- **Task instructions**: Show every line in the entries below where the word "generated" appears.

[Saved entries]
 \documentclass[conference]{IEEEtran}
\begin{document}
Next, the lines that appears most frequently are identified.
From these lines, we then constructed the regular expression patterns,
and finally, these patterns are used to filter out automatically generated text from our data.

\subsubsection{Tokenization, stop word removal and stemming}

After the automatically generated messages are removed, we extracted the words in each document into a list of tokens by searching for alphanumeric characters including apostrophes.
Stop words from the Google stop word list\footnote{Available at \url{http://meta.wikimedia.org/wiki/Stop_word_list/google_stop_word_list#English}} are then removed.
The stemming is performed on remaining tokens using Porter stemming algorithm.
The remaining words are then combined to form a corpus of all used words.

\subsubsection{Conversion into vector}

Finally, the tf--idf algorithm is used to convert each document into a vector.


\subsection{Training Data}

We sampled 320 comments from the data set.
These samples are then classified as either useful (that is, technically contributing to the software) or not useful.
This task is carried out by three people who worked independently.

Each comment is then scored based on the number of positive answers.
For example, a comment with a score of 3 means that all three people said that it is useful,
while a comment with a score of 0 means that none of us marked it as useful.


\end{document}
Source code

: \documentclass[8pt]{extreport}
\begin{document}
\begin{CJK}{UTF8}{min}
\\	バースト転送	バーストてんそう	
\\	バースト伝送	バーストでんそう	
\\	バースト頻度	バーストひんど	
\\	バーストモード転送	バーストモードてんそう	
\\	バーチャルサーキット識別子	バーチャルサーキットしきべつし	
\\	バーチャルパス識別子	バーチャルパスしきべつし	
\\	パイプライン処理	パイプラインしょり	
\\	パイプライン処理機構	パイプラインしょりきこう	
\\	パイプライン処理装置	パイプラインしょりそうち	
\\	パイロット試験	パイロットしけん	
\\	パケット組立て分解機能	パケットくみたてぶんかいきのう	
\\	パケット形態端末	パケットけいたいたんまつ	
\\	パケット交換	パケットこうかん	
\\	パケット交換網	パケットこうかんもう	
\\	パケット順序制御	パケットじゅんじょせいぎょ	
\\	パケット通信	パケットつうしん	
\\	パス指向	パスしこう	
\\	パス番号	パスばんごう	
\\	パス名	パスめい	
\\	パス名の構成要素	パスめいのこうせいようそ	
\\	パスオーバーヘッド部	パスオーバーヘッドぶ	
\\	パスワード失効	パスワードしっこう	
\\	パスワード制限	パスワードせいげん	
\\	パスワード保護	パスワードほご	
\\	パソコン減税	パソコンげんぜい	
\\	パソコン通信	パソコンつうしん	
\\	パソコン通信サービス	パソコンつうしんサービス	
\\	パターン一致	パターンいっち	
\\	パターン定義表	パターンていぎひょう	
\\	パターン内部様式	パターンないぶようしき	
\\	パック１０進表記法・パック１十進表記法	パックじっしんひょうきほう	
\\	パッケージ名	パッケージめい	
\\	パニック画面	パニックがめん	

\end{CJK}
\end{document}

- **Response box**:
and finally, these patterns are used to filter out automatically generated text from our data.
After the automatically generated messages are removed, we extracted the words in each document into a list of tokens by searching for alphanumeric characters including apostrophes.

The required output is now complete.